Try it:
Report each line of the entries below that has the word "again" in it.

Document images with source code:
______

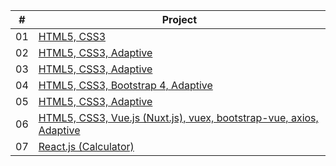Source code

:
| #        | Project            
| ------------- |-------------| 
| 01 | [HTML5, CSS3 ](https://bek-app.github.io/golden/) |
| 02 | [HTML5, CSS3, Adaptive](https://bek-app.github.io/const/) |
| 03 | [HTML5, CSS3, Adaptive ](https://bek-app.github.io/creative/) |
| 04 | [HTML5, CSS3, Bootstrap 4, Adaptive](https://bek-app.github.io/abn/)|
| 05 | [HTML5, CSS3, Adaptive](http://github.com/) |
| 06 | [HTML5, CSS3, Vue.js (Nuxt.js), vuex, bootstrap-vue, axios, Adaptive](https://nuxt-project-ps5.herokuapp.com/) |
| 07 | [React.js (Calculator) ](https://calculator-app-reactjs.herokuapp.com/) |  



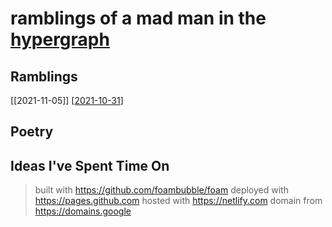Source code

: <!-- <img src="attachments/wolfram-physics.jpeg" width=100 align="left"> -->

# **ramblings of a mad man in the [hypergraph](https://medium.com/syncedreview/stephen-wolfram-the-path-to-a-fundamental-theory-of-physics-may-begin-with-a-hypergraph-c1fd124b6e62)**
## Ramblings

[[2021-11-05]]
[[2021-10-31]]

## Poetry


## Ideas I've Spent Time On


> built with <https://github.com/foambubble/foam>
> deployed with <https://pages.github.com>
> hosted with <https://netlify.com>
> domain from <https://domains.google>

[//begin]: # "Autogenerated link references for markdown compatibility"
[2021-10-31]: journal/2021-10-31 "Friday, October 31, 2021"
[//end]: # "Autogenerated link references"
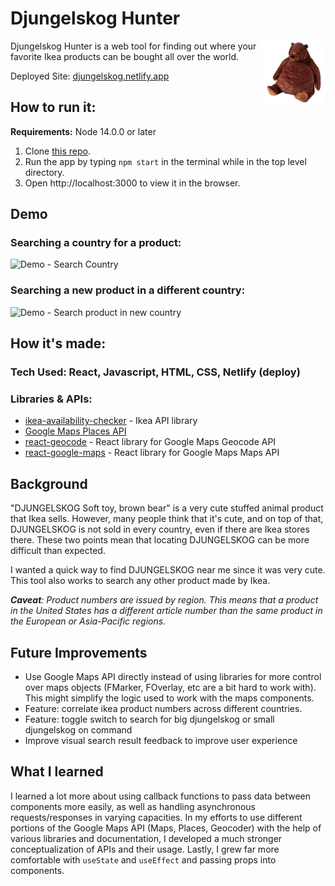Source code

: # Djungelskog Hunter

<img alt="Logo" align="right" src="./src/assets/images/big-djungelskog.png" width="20%" />

Djungelskog Hunter is a web tool for finding out where your favorite Ikea products can be bought all over the world.

Deployed Site: [djungelskog.netlify.app](djungelskog.netlify.app)

## How to run it:
**Requirements:** Node 14.0.0 or later  

1. Clone [this repo](https://github.com/alex-oh/ikea-product-locator).
2. Run the app by typing `npm start` in the terminal while in the top level directory.  
3. Open http://localhost:3000 to view it in the browser.

## Demo
### Searching a country for a product:
![Demo - Search Country](src/assets/demos/search-country.gif)

### Searching a new product in a different country:
![Demo - Search product in new country](src/assets/demos/search-new-product.gif)

## How it's made:
### Tech Used: React, Javascript, HTML, CSS, Netlify (deploy)
### Libraries & APIs:
- [ikea-availability-checker](https://github.com/Ephigenia/ikea-availability-checker) - Ikea API library
- [Google Maps Places API](https://developers.google.com/maps/documentation/places/web-service/overview)
- [react-geocode](https://github.com/shukerullah/react-geocode) - React library for Google Maps Geocode API
- [react-google-maps]() - React library for Google Maps Maps API

## Background
"DJUNGELSKOG Soft toy, brown bear" is a very cute stuffed animal product that Ikea sells. However, many people think that it's cute, and on top of that, DJUNGELSKOG is not sold in every country, even if there are Ikea stores there. These two points mean that locating DJUNGELSKOG can be more difficult than expected.

I wanted a quick way to find DJUNGELSKOG near me since it was very cute. This tool also works to search any other product made by Ikea.

*__Caveat__: Product numbers are issued by region. This means that a product in the United States has a different article number than the same product in the European or Asia-Pacific regions.*

## Future Improvements
- Use Google Maps API directly instead of using libraries for more control over maps objects (FMarker, FOverlay, etc are a bit hard to work with). This might simplify the logic used to work with the maps components.
- Feature: correlate ikea product numbers across different countries.
- Feature: toggle switch to search for big djungelskog or small djungelskog on command
- Improve visual search result feedback to improve user experience

## What I learned
I learned a lot more about using callback functions to pass data between components more easily, as well as handling asynchronous requests/responses in varying capacities. In my efforts to use different portions of the Google Maps API (Maps, Places, Geocoder) with the help of various libraries and documentation, I developed a much stronger conceptualization of APIs and their usage. Lastly, I grew far more comfortable with `useState` and `useEffect` and passing props into components.
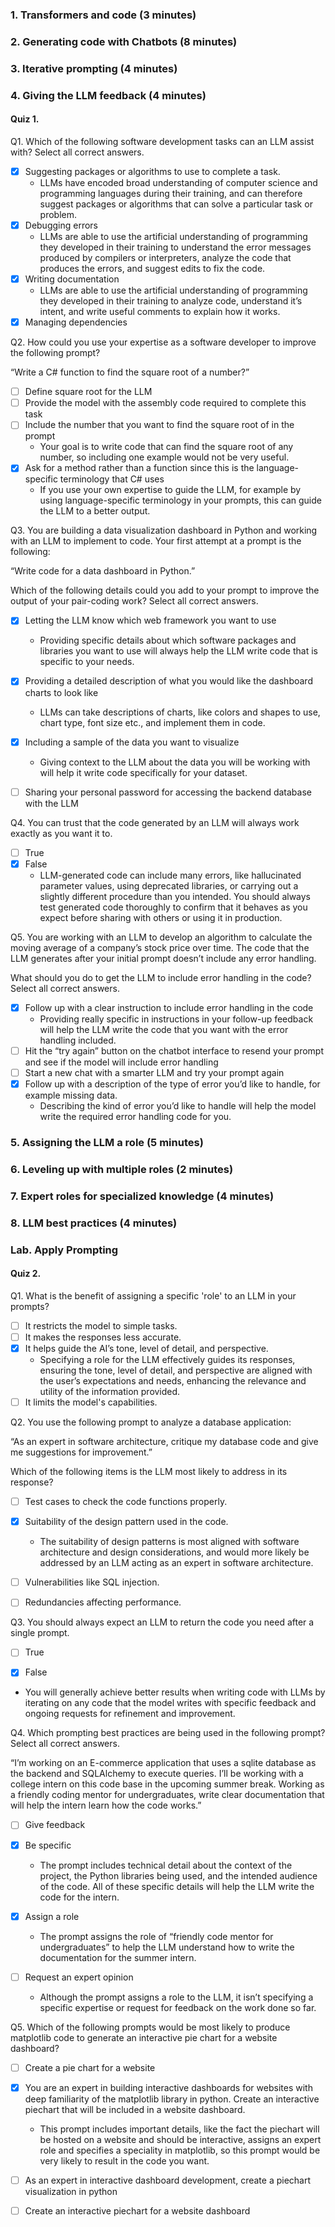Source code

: ### 1. Transformers and code (3 minutes)
### 2. Generating code with Chatbots (8 minutes)

### 3. Iterative prompting (4 minutes)
### 4. Giving the LLM feedback (4 minutes)

#### Quiz 1. 
Q1. Which of the following software development tasks can an LLM assist with? Select all correct answers.

- [x] Suggesting packages or algorithms to use to complete a task. 
  - LLMs have encoded broad understanding of computer science and programming languages during their training, and can therefore suggest packages or algorithms that can solve a particular task or problem. 
- [x] Debugging errors
  - LLMs are able to use the artificial understanding of programming they developed in their training to understand the error messages produced by compilers or interpreters, analyze the code that produces the errors, and suggest edits to fix the code.
- [x] Writing documentation 
  - LLMs are able to use the artificial understanding of programming they developed in their training to analyze code, understand it’s intent, and write useful comments to explain how it works.
- [x] Managing dependencies 

Q2. How could you use your expertise as a software developer to improve the following prompt?

“Write a C# function to find the square root of a number?”


- [ ] Define square root for the LLM
- [ ] Provide the model with the assembly code required to complete this task
- [ ] Include the number that you want to find the square root of in the prompt
  - Your goal is to write code that can find the square root of any number, so including one example would not be very useful. 
- [x] Ask for a method rather than a function since this is the language-specific terminology that C# uses
  - If you use your own expertise to guide the LLM, for example by using language-specific terminology in your prompts, this can guide the LLM to a better output.

Q3. You are building a data visualization dashboard in Python and working with an LLM to implement to code. Your first attempt at a prompt is the following:

“Write code for a data dashboard in Python.”

Which of the following details could you add to your prompt to improve the output of your pair-coding work? Select all correct answers.

- [x] Letting the LLM know which web framework you want to use 
  - Providing specific details about which software packages and libraries you want to use will always help the LLM write code that is specific to your needs.

- [x] Providing a detailed description of what you would like the dashboard charts to look like 
  - LLMs can take descriptions of charts, like colors and shapes to use, chart type, font size etc., and implement them in code.

- [x] Including a sample of the data you want to visualize
  - Giving context to the LLM about the data you will be working with will help it write code specifically for your dataset. 

- [ ] Sharing your personal password for accessing the backend database with the LLM

Q4. You can trust that the code generated by an LLM will always work exactly as you want it to.
- [ ] True
- [x] False
  - LLM-generated code can include many errors, like hallucinated parameter values, using deprecated libraries, or carrying out a slightly different procedure than you intended. You should always test generated code thoroughly to confirm that it behaves as you expect before sharing with others or using it in production.

Q5. You are working with an LLM to develop an algorithm to calculate the moving average of a company’s stock price over time. The code that the LLM generates after your initial prompt doesn’t include any error handling. 

What should you do to get the LLM to include error handling in the code? Select all correct answers.

- [x] Follow up with a clear instruction to include error handling in the code
  - Providing really specific in instructions in your follow-up feedback will help the LLM write the code that you want with the error handling included.
- [ ] Hit the “try again” button on the chatbot interface to resend your prompt and see if the model will include error handling
- [ ] Start a new chat with a smarter LLM and try your prompt again
- [x] Follow up with a description of the type of error you’d like to handle, for example missing data.
  - Describing the kind of error you’d like to handle will help the model write the required error handling code for you.
### 5. Assigning the LLM a role (5 minutes)
### 6. Leveling up with multiple roles (2 minutes)
### 7. Expert roles for specialized knowledge (4 minutes)
### 8. LLM best practices (4 minutes)
### Lab. Apply Prompting 
#### Quiz 2. 
Q1. What is the benefit of assigning a specific 'role' to an LLM in your prompts?
- [ ] It restricts the model to simple tasks. 
- [ ] It makes the responses less accurate. 
- [x] It helps guide the AI’s tone, level of detail, and perspective. 
  - Specifying a role for the LLM effectively guides its responses, ensuring the tone, level of detail, and perspective are aligned with the user’s expectations and needs, enhancing the relevance and utility of the information provided.
- [ ] It limits the model's capabilities. 

Q2. You use the following prompt to analyze a database application:

“As an expert in software architecture, critique my database code and give me suggestions for improvement.”

Which of the following items is the LLM most likely to address in its response?

- [ ] Test cases to check the code functions properly. 

- [x] Suitability of the design pattern used in the code. 
  - The suitability of design patterns is most aligned with software architecture and design considerations, and would more likely be addressed by an LLM acting as an expert in software architecture.
- [ ] Vulnerabilities like SQL injection. 
- [ ] Redundancies affecting performance. 

Q3. You should always expect an LLM to return the code you need after a single prompt.

- [ ] True

- [x] False
- You will generally achieve better results when writing code with LLMs by iterating on any code that the model writes with specific feedback and ongoing requests for refinement and improvement.

Q4. Which prompting best practices are being used in the following prompt? Select all correct answers.

“I’m working on an E-commerce application that uses a sqlite database as the backend and SQLAlchemy to execute queries. I’ll be working with a college intern on this code base in the upcoming summer break. Working as a friendly coding mentor for undergraduates, write clear documentation that will help the intern learn how the code works.”

- [ ] Give feedback

- [x] Be specific
  - The prompt includes technical detail about the context of the project, the Python libraries being used, and the intended audience of the code. All of these specific details will help the LLM write the code for the intern.

- [x] Assign a role
  - The prompt assigns the role of “friendly code mentor for undergraduates” to help the LLM understand how to write the documentation for the summer intern.

- [ ] Request an expert opinion
  - Although the prompt assigns a role to the LLM, it isn’t specifying a specific expertise or request for feedback on the work done so far.

Q5. Which of the following prompts would be most likely to produce matplotlib code to generate an interactive pie chart for a website dashboard?
- [ ] Create a pie chart for a website
- [x] You are an expert in building interactive dashboards for websites with deep familiarity of the matplotlib library in python. Create an interactive piechart that will be included in a website dashboard.
  - This prompt includes important details, like the fact the piechart will be hosted on a website and should be interactive, assigns an expert role and specifies a speciality in matplotlib, so this prompt would be very likely to result in the code you want.
- [ ] As an expert in interactive dashboard development, create a piechart visualization in python
- [ ] Create an interactive piechart for a website dashboard


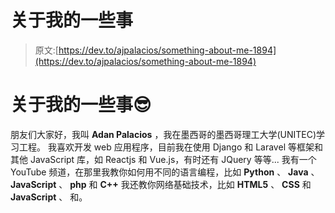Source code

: # 关于我的一些事

> 原文:[https://dev.to/ajpalacios/something-about-me-1894](https://dev.to/ajpalacios/something-about-me-1894)

# [](#something-about-me)关于我的一些事😎

朋友们大家好，我叫 **Adan Palacios** ，我在墨西哥的墨西哥理工大学(UNITEC)学习工程。
我喜欢开发 web 应用程序，目前我在使用 Django 和 Laravel 等框架和其他 JavaScript 库，如
Reactjs 和 Vue.js，有时还有 JQuery 等等...
我有一个 YouTube 频道，在那里我教你如何用不同的语言编程，比如 **Python** 、 **Java** 、 **JavaScript** 、
**php** 和 **C++** 我还教你网络基础技术，比如 **HTML5** 、 **CSS** 和 **JavaScript** 、
和。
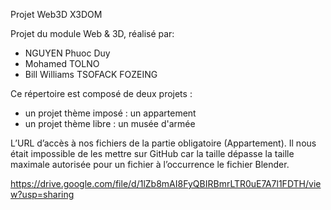 Projet Web3D X3DOM

Projet du module Web & 3D, réalisé par: 
  + NGUYEN Phuoc Duy
  + Mohamed TOLNO
  + Bill Williams TSOFACK FOZEING


Ce répertoire est composé de deux projets :

 + un projet thème imposé : un appartement 
 + un projet thème libre : un musée d'armée

L’URL d’accès à nos fichiers de la partie obligatoire (Appartement). Il nous était impossible de les mettre sur GitHub car la taille dépasse la taille maximale autorisée pour un fichier à l’occurrence le fichier Blender.

https://drive.google.com/file/d/1lZb8mAI8FyQBIRBmrLTR0uE7A7l1FDTH/view?usp=sharing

______

Exercise result:
- [ ] Hit the “try again” button on the chatbot interface to resend your prompt and see if the model will include error handling
- [ ] Start a new chat with a smarter LLM and try your prompt again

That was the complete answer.